= Beginning of Section =

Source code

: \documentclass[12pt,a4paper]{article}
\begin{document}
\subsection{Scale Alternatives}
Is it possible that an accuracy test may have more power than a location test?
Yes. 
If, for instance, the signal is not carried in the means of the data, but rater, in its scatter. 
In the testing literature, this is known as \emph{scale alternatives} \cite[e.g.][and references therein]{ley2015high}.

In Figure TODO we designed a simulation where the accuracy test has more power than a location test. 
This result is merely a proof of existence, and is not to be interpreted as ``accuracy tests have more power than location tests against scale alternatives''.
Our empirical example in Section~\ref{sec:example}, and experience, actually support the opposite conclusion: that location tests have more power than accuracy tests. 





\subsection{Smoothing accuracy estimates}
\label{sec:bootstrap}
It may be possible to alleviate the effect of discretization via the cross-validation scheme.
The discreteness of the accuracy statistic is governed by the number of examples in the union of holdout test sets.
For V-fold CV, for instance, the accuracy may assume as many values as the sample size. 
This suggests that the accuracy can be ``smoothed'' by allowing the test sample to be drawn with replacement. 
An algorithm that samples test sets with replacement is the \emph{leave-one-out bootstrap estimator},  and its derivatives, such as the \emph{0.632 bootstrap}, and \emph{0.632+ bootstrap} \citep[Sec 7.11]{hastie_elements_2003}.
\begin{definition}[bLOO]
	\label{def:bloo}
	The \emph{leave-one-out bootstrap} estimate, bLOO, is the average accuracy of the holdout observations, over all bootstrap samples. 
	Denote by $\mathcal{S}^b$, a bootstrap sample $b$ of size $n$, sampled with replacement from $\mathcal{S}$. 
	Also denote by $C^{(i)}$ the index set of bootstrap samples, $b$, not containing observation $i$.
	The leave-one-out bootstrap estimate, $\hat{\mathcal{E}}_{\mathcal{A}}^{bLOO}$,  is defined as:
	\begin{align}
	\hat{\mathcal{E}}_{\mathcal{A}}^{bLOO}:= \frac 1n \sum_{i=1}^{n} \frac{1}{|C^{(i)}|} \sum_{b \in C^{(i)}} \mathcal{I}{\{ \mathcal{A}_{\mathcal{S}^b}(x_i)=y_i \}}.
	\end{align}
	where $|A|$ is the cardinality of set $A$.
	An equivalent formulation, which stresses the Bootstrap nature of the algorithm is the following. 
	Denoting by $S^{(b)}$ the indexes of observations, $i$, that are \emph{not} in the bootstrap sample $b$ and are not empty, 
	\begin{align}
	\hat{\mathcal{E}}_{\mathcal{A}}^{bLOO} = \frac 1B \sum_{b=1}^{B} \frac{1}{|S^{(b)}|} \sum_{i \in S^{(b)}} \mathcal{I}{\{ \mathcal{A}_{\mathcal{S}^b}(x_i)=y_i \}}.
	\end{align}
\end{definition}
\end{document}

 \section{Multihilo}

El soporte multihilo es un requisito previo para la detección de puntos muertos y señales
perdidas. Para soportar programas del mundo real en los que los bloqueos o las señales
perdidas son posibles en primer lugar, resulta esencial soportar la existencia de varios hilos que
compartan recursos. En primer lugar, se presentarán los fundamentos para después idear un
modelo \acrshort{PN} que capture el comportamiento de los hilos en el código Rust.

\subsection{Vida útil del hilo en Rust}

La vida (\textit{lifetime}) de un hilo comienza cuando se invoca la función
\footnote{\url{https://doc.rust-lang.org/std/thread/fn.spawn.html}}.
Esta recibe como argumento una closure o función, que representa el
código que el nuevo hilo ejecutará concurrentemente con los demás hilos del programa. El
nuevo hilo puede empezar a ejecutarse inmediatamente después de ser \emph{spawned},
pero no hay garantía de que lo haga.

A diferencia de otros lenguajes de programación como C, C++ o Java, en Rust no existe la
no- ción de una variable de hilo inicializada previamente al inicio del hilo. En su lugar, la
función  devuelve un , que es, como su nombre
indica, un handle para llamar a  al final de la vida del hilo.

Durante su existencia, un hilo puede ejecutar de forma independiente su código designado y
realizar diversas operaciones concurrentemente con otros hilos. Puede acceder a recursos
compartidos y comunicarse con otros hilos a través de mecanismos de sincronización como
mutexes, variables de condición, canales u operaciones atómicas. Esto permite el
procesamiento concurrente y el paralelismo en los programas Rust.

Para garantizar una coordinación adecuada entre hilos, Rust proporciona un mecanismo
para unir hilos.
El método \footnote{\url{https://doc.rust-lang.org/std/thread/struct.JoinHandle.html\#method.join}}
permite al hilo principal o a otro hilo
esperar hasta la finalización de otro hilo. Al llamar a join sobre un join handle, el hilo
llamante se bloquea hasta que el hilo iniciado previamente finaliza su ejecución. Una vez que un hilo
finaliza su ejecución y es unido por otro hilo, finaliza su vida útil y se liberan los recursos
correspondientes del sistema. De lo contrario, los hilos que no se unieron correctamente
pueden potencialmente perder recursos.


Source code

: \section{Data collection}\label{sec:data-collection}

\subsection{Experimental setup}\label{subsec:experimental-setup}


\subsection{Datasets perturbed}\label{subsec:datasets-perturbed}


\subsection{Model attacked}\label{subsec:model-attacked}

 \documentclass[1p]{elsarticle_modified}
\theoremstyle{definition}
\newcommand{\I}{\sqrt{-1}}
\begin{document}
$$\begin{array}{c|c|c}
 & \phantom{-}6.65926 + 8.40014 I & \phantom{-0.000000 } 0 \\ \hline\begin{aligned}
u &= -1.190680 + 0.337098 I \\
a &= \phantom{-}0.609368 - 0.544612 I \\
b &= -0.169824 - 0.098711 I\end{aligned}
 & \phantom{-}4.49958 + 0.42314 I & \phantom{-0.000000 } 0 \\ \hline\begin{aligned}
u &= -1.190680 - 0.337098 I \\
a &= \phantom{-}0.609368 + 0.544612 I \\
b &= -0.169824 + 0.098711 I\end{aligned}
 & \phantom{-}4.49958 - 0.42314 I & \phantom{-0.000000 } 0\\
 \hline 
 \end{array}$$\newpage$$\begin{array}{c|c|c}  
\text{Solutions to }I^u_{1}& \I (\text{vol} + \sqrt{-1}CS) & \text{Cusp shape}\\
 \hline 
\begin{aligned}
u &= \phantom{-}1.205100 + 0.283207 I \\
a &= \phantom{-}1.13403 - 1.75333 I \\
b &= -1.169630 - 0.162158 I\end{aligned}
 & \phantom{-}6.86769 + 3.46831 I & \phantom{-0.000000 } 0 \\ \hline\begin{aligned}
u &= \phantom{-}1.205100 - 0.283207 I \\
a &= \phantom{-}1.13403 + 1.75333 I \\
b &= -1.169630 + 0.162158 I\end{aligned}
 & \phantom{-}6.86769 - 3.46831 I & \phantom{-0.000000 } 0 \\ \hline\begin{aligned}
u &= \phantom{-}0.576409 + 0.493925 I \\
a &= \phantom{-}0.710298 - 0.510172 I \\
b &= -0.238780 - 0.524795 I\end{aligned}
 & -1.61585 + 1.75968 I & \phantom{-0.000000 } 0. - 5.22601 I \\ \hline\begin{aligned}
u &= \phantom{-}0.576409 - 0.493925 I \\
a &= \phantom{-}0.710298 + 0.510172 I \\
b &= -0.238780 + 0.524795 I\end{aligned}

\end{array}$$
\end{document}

= End of Section =

→ **YOUR OBJECTIVE**
Within the data above, the span starting at the line containing "nuevo hilo puede" and ending at the line containing "correspondientes del sistema." is to be retyped exactly, with no other lines.

→ **PROBLEM SOLUTION**
nuevo hilo puede empezar a ejecutarse inmediatamente después de ser \emph{spawned},
pero no hay garantía de que lo haga.

A diferencia de otros lenguajes de programación como C, C++ o Java, en Rust no existe la
no- ción de una variable de hilo inicializada previamente al inicio del hilo. En su lugar, la
función  devuelve un , que es, como su nombre
indica, un handle para llamar a  al final de la vida del hilo.

Durante su existencia, un hilo puede ejecutar de forma independiente su código designado y
realizar diversas operaciones concurrentemente con otros hilos. Puede acceder a recursos
compartidos y comunicarse con otros hilos a través de mecanismos de sincronización como
mutexes, variables de condición, canales u operaciones atómicas. Esto permite el
procesamiento concurrente y el paralelismo en los programas Rust.

Para garantizar una coordinación adecuada entre hilos, Rust proporciona un mecanismo
para unir hilos.
El método \footnote{\url{https://doc.rust-lang.org/std/thread/struct.JoinHandle.html\#method.join}}
permite al hilo principal o a otro hilo
esperar hasta la finalización de otro hilo. Al llamar a join sobre un join handle, el hilo
llamante se bloquea hasta que el hilo iniciado previamente finaliza su ejecución. Una vez que un hilo
finaliza su ejecución y es unido por otro hilo, finaliza su vida útil y se liberan los recursos
correspondientes del sistema. De lo contrario, los hilos que no se unieron correctamente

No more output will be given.